● **WHAT IS EXPECTED**
An exact copy of all the data below is needed, without its pictures.

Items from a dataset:
* * *

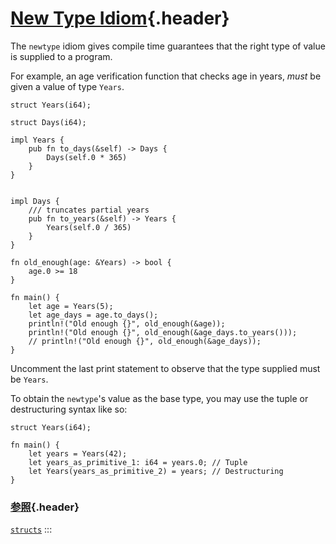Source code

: # [New Type Idiom](#new-type-idiom){.header}

The `newtype` idiom gives compile time guarantees that the right type of
value is supplied to a program.

For example, an age verification function that checks age in years,
*must* be given a value of type `Years`.

    struct Years(i64);

    struct Days(i64);

    impl Years {
        pub fn to_days(&self) -> Days {
            Days(self.0 * 365)
        }
    }


    impl Days {
        /// truncates partial years
        pub fn to_years(&self) -> Years {
            Years(self.0 / 365)
        }
    }

    fn old_enough(age: &Years) -> bool {
        age.0 >= 18
    }

    fn main() {
        let age = Years(5);
        let age_days = age.to_days();
        println!("Old enough {}", old_enough(&age));
        println!("Old enough {}", old_enough(&age_days.to_years()));
        // println!("Old enough {}", old_enough(&age_days));
    }

Uncomment the last print statement to observe that the type supplied
must be `Years`.

To obtain the `newtype`\'s value as the base type, you may use the tuple
or destructuring syntax like so:

    struct Years(i64);

    fn main() {
        let years = Years(42);
        let years_as_primitive_1: i64 = years.0; // Tuple
        let Years(years_as_primitive_2) = years; // Destructuring
    }

### [参照](#参照){.header}

[`structs`](../custom_types/structs.html)
:::


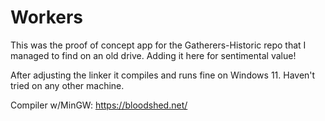 # Workers

This was the proof of concept app for the Gatherers-Historic repo that I managed to find on an old drive. Adding it here for sentimental value!

After adjusting the linker it compiles and runs fine on Windows 11. Haven't tried on any other machine.

 Compiler w/MinGW: https://bloodshed.net/
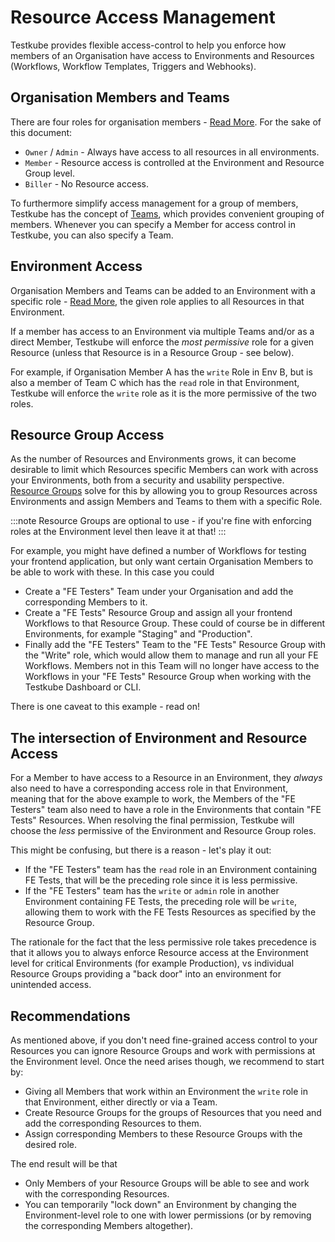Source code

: # Resource Access Management

Testkube provides flexible access-control to help you enforce how members of an Organisation have
access to Environments and Resources (Workflows, Workflow Templates, Triggers and Webhooks).

## Organisation Members and Teams

There are four roles for organisation members - [Read More](/testkube-pro/articles/organization-management#members). For 
the sake of this document:
- `Owner` / `Admin` - Always have access to all resources in all environments.
- `Member` - Resource access is controlled at the Environment and Resource Group level.
- `Biller` - No Resource access.

To furthermore simplify access management for a group of members, Testkube has the concept of [Teams](/articles/teams), which
provides convenient grouping of members. Whenever you can specify a Member for access control in Testkube, you can also specify a Team. 

## Environment Access

Organisation Members and Teams can be added to an Environment with a specific role - [Read More](/testkube-pro/articles/environment-management#environment-members), 
the given role applies to all Resources in that Environment. 

If a member has access to an Environment via multiple Teams and/or as a direct Member, Testkube will enforce the 
_most permissive_ role for a given Resource (unless that Resource is in a Resource Group - see below).

For example, if Organisation Member A has the `write` Role in Env B, but is also a member of Team C which has the 
`read` role in that Environment, Testkube will enforce the `write` role as it is the more permissive of the two roles.

## Resource Group Access

As the number of Resources and Environments grows, it can become desirable to limit which Resources specific
Members can work with across your Environments, both from a security and usability perspective. [Resource Groups](/articles/resource-groups) solve for this by 
allowing you to group Resources across Environments and assign Members and Teams to them with a specific Role. 

:::note
Resource Groups are optional to use - if you're fine with enforcing roles at the Environment level then leave it at that!
:::

For example, you might have defined a number of Workflows for testing your frontend application, but only want certain Organisation
Members to be able to work with these. In this case you could 
- Create a "FE Testers" Team under your Organisation and add the corresponding Members to it.
- Create a "FE Tests" Resource Group and assign all your frontend Workflows to that Resource Group. These could of course be in different Environments, for example "Staging" and "Production".
- Finally add the "FE Testers" Team to the "FE Tests" Resource Group with the "Write" role, which would allow them to manage and run
  all your FE Workflows. Members not in this Team will no longer have access to the Workflows in your "FE Tests" Resource Group when working with the Testkube Dashboard or CLI.

There is one caveat to this example - read on!

## The intersection of Environment and Resource Access

For a Member to have access to a Resource in an Environment, they _always_ also need to have a
corresponding access role in that Environment, meaning that for the above example to work, the Members of the "FE Testers" team also need
to have a role in the Environments that contain "FE Tests" Resources. When resolving the final permission, Testkube will choose
the _less_ permissive of the Environment and Resource Group roles. 

This might be confusing, but there is a reason - let's play it out:

- If the "FE Testers" team has the `read` role in an Environment containing FE Tests, that will be the preceding role since it
  is less permissive.
- If the "FE Testers" team has the `write` or `admin` role in another Environment containing FE Tests, the preceding role will be 
  `write`, allowing them to work with the FE Tests Resources as specified by the Resource Group.

The rationale for the fact that the less permissive role takes precedence is that it allows you to always enforce Resource 
access at the Environment level for critical Environments (for example Production), vs individual Resource Groups providing a 
"back door" into an environment for unintended access.

## Recommendations

As mentioned above, if you don't need fine-grained access control to your Resources you can ignore Resource Groups and 
work with permissions at the Environment level. Once the need arises though, we recommend to start by:

- Giving all Members that work within an Environment the `write` role in that Environment, either directly or via a Team.
- Create Resource Groups for the groups of Resources that you need and add the corresponding Resources to them.
- Assign corresponding Members to these Resource Groups with the desired role.

The end result will be that 
- Only Members of your Resource Groups will be able to see and work with the corresponding Resources.
- You can temporarily "lock down" an Environment by changing the Environment-level role to one with lower 
  permissions (or by removing the corresponding Members altogether).
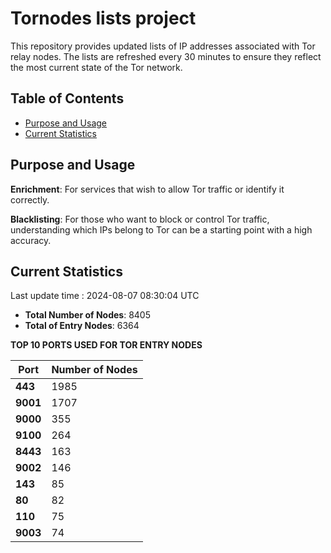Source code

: # Tornodes lists project

This repository provides updated lists of IP addresses associated with Tor relay nodes. The lists are refreshed every 30 minutes to ensure they reflect the most current state of the Tor network.

## Table of Contents

- [Purpose and Usage](#purpose-and-usage)
- [Current Statistics](#current-statistics)


## Purpose and Usage

**Enrichment**: For services that wish to allow Tor traffic or identify it correctly.

**Blacklisting**: For those who want to block or control Tor traffic, understanding which IPs belong to Tor can be a starting point with a high accuracy.

## Current Statistics

Last update time : 2024-08-07 08:30:04 UTC

- **Total Number of Nodes**: 8405
- **Total of Entry Nodes**: 6364

**TOP 10 PORTS USED FOR TOR ENTRY NODES**

| **Port** | **Number of Nodes** |
|------|-----------------|
| **443**   | 1985  |
| **9001**   | 1707  |
| **9000**   | 355  |
| **9100**   | 264  |
| **8443**   | 163  |
| **9002**   | 146  |
| **143**   | 85  |
| **80**   | 82  |
| **110**   | 75  |
| **9003**   | 74  |

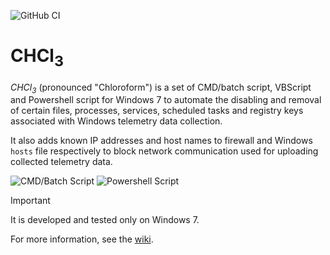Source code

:![GitHub CI](https://github.com/gyk4j/chcl3/actions/workflows/ci.yml/badge.svg)

# CHCl<sub>3</sub>

_CHCl<sub>3</sub>_ (pronounced "Chloroform") is a set of CMD/batch script, 
VBScript and Powershell script for Windows 7 to automate the disabling and 
removal of certain files, processes, services, scheduled tasks and registry keys 
associated with Windows telemetry data collection.

It also adds known IP addresses and host names to firewall and
Windows `hosts` file respectively to block network communication used for 
uploading collected telemetry data.

![CMD/Batch Script](../../wiki/assets/images/chcl3-cmd.png)
![Powershell Script](../../wiki/assets/images/chcl3-ps1.png)

> [!IMPORTANT]  
> It is developed and tested only on Windows 7.

For more information, see the [wiki][wiki].

[wiki]: https://github.com/gyk4j/chcl3/wiki
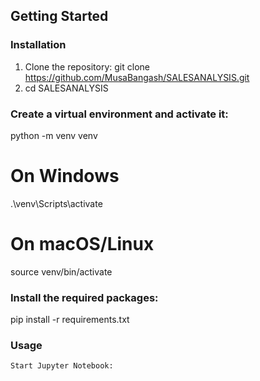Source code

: 
## Getting Started


### Installation

   1. Clone the repository: git clone https://github.com/MusaBangash/SALESANALYSIS.git
   2. cd SALESANALYSIS


### Create a virtual environment and activate it:

 python -m venv venv

# On Windows
.\venv\Scripts\activate 

# On macOS/Linux   
 source venv/bin/activate  
 
 ### Install the required packages:
 pip install -r requirements.txt

 ### Usage
    Start Jupyter Notebook:
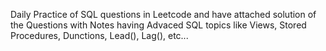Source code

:Daily Practice of SQL questions in Leetcode and have attached solution of the Questions with Notes having Advaced SQL topics like Views, Stored Procedures, Dunctions, Lead(), Lag(), etc...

* * *

● **RESPONSE**
Source code

: # [New Type Idiom](#new-type-idiom){.header}

The `newtype` idiom gives compile time guarantees that the right type of
value is supplied to a program.

For example, an age verification function that checks age in years,
*must* be given a value of type `Years`.

    struct Years(i64);

    struct Days(i64);

    impl Years {
        pub fn to_days(&self) -> Days {
            Days(self.0 * 365)
        }
    }


    impl Days {
        /// truncates partial years
        pub fn to_years(&self) -> Years {
            Years(self.0 / 365)
        }
    }

    fn old_enough(age: &Years) -> bool {
        age.0 >= 18
    }

    fn main() {
        let age = Years(5);
        let age_days = age.to_days();
        println!("Old enough {}", old_enough(&age));
        println!("Old enough {}", old_enough(&age_days.to_years()));
        // println!("Old enough {}", old_enough(&age_days));
    }

Uncomment the last print statement to observe that the type supplied
must be `Years`.

To obtain the `newtype`\'s value as the base type, you may use the tuple
or destructuring syntax like so:

    struct Years(i64);

    fn main() {
        let years = Years(42);
        let years_as_primitive_1: i64 = years.0; // Tuple
        let Years(years_as_primitive_2) = years; // Destructuring
    }

### [参照](#参照){.header}

[`structs`](../custom_types/structs.html)
:::


 # Workers

This was the proof of concept app for the Gatherers-Historic repo that I managed to find on an old drive. Adding it here for sentimental value!

After adjusting the linker it compiles and runs fine on Windows 11. Haven't tried on any other machine.

 Compiler w/MinGW: https://bloodshed.net/
Source code

: # Resource Access Management

Testkube provides flexible access-control to help you enforce how members of an Organisation have
access to Environments and Resources (Workflows, Workflow Templates, Triggers and Webhooks).

## Organisation Members and Teams

There are four roles for organisation members - [Read More](/testkube-pro/articles/organization-management#members). For 
the sake of this document:
- `Owner` / `Admin` - Always have access to all resources in all environments.
- `Member` - Resource access is controlled at the Environment and Resource Group level.
- `Biller` - No Resource access.

To furthermore simplify access management for a group of members, Testkube has the concept of [Teams](/articles/teams), which
provides convenient grouping of members. Whenever you can specify a Member for access control in Testkube, you can also specify a Team. 

## Environment Access

Organisation Members and Teams can be added to an Environment with a specific role - [Read More](/testkube-pro/articles/environment-management#environment-members), 
the given role applies to all Resources in that Environment. 

If a member has access to an Environment via multiple Teams and/or as a direct Member, Testkube will enforce the 
_most permissive_ role for a given Resource (unless that Resource is in a Resource Group - see below).

For example, if Organisation Member A has the `write` Role in Env B, but is also a member of Team C which has the 
`read` role in that Environment, Testkube will enforce the `write` role as it is the more permissive of the two roles.

## Resource Group Access

As the number of Resources and Environments grows, it can become desirable to limit which Resources specific
Members can work with across your Environments, both from a security and usability perspective. [Resource Groups](/articles/resource-groups) solve for this by 
allowing you to group Resources across Environments and assign Members and Teams to them with a specific Role. 

:::note
Resource Groups are optional to use - if you're fine with enforcing roles at the Environment level then leave it at that!
:::

For example, you might have defined a number of Workflows for testing your frontend application, but only want certain Organisation
Members to be able to work with these. In this case you could 
- Create a "FE Testers" Team under your Organisation and add the corresponding Members to it.
- Create a "FE Tests" Resource Group and assign all your frontend Workflows to that Resource Group. These could of course be in different Environments, for example "Staging" and "Production".
- Finally add the "FE Testers" Team to the "FE Tests" Resource Group with the "Write" role, which would allow them to manage and run
  all your FE Workflows. Members not in this Team will no longer have access to the Workflows in your "FE Tests" Resource Group when working with the Testkube Dashboard or CLI.

There is one caveat to this example - read on!

## The intersection of Environment and Resource Access

For a Member to have access to a Resource in an Environment, they _always_ also need to have a
corresponding access role in that Environment, meaning that for the above example to work, the Members of the "FE Testers" team also need
to have a role in the Environments that contain "FE Tests" Resources. When resolving the final permission, Testkube will choose
the _less_ permissive of the Environment and Resource Group roles. 

This might be confusing, but there is a reason - let's play it out:

- If the "FE Testers" team has the `read` role in an Environment containing FE Tests, that will be the preceding role since it
  is less permissive.
- If the "FE Testers" team has the `write` or `admin` role in another Environment containing FE Tests, the preceding role will be 
  `write`, allowing them to work with the FE Tests Resources as specified by the Resource Group.

The rationale for the fact that the less permissive role takes precedence is that it allows you to always enforce Resource 
access at the Environment level for critical Environments (for example Production), vs individual Resource Groups providing a 
"back door" into an environment for unintended access.

## Recommendations

As mentioned above, if you don't need fine-grained access control to your Resources you can ignore Resource Groups and 
work with permissions at the Environment level. Once the need arises though, we recommend to start by:

- Giving all Members that work within an Environment the `write` role in that Environment, either directly or via a Team.
- Create Resource Groups for the groups of Resources that you need and add the corresponding Resources to them.
- Assign corresponding Members to these Resource Groups with the desired role.

The end result will be that 
- Only Members of your Resource Groups will be able to see and work with the corresponding Resources.
- You can temporarily "lock down" an Environment by changing the Environment-level role to one with lower 
  permissions (or by removing the corresponding Members altogether).
Source code

: # Tornodes lists project

This repository provides updated lists of IP addresses associated with Tor relay nodes. The lists are refreshed every 30 minutes to ensure they reflect the most current state of the Tor network.

## Table of Contents

- [Purpose and Usage](#purpose-and-usage)
- [Current Statistics](#current-statistics)


## Purpose and Usage

**Enrichment**: For services that wish to allow Tor traffic or identify it correctly.

**Blacklisting**: For those who want to block or control Tor traffic, understanding which IPs belong to Tor can be a starting point with a high accuracy.

## Current Statistics

Last update time : 2024-08-07 08:30:04 UTC

- **Total Number of Nodes**: 8405
- **Total of Entry Nodes**: 6364

**TOP 10 PORTS USED FOR TOR ENTRY NODES**

| **Port** | **Number of Nodes** |
|------|-----------------|
| **443**   | 1985  |
| **9001**   | 1707  |
| **9000**   | 355  |
| **9100**   | 264  |
| **8443**   | 163  |
| **9002**   | 146  |
| **143**   | 85  |
| **80**   | 82  |
| **110**   | 75  |
| **9003**   | 74  |

Source code

:![GitHub CI](https://github.com/gyk4j/chcl3/actions/workflows/ci.yml/badge.svg)

# CHCl<sub>3</sub>

_CHCl<sub>3</sub>_ (pronounced "Chloroform") is a set of CMD/batch script, 
VBScript and Powershell script for Windows 7 to automate the disabling and 
removal of certain files, processes, services, scheduled tasks and registry keys 
associated with Windows telemetry data collection.

It also adds known IP addresses and host names to firewall and
Windows `hosts` file respectively to block network communication used for 
uploading collected telemetry data.

![CMD/Batch Script](../../wiki/assets/images/chcl3-cmd.png)
![Powershell Script](../../wiki/assets/images/chcl3-ps1.png)

> [!IMPORTANT]  
> It is developed and tested only on Windows 7.

For more information, see the [wiki][wiki].

[wiki]: https://github.com/gyk4j/chcl3/wiki
Source code

: 
## Getting Started


### Installation

   1. Clone the repository: git clone https://github.com/MusaBangash/SALESANALYSIS.git
   2. cd SALESANALYSIS


### Create a virtual environment and activate it:

 python -m venv venv

# On Windows
.\venv\Scripts\activate 

# On macOS/Linux   
 source venv/bin/activate  
 
 ### Install the required packages:
 pip install -r requirements.txt

 ### Usage
    Start Jupyter Notebook:
Source code

:Daily Practice of SQL questions in Leetcode and have attached solution of the Questions with Notes having Advaced SQL topics like Views, Stored Procedures, Dunctions, Lead(), Lag(), etc...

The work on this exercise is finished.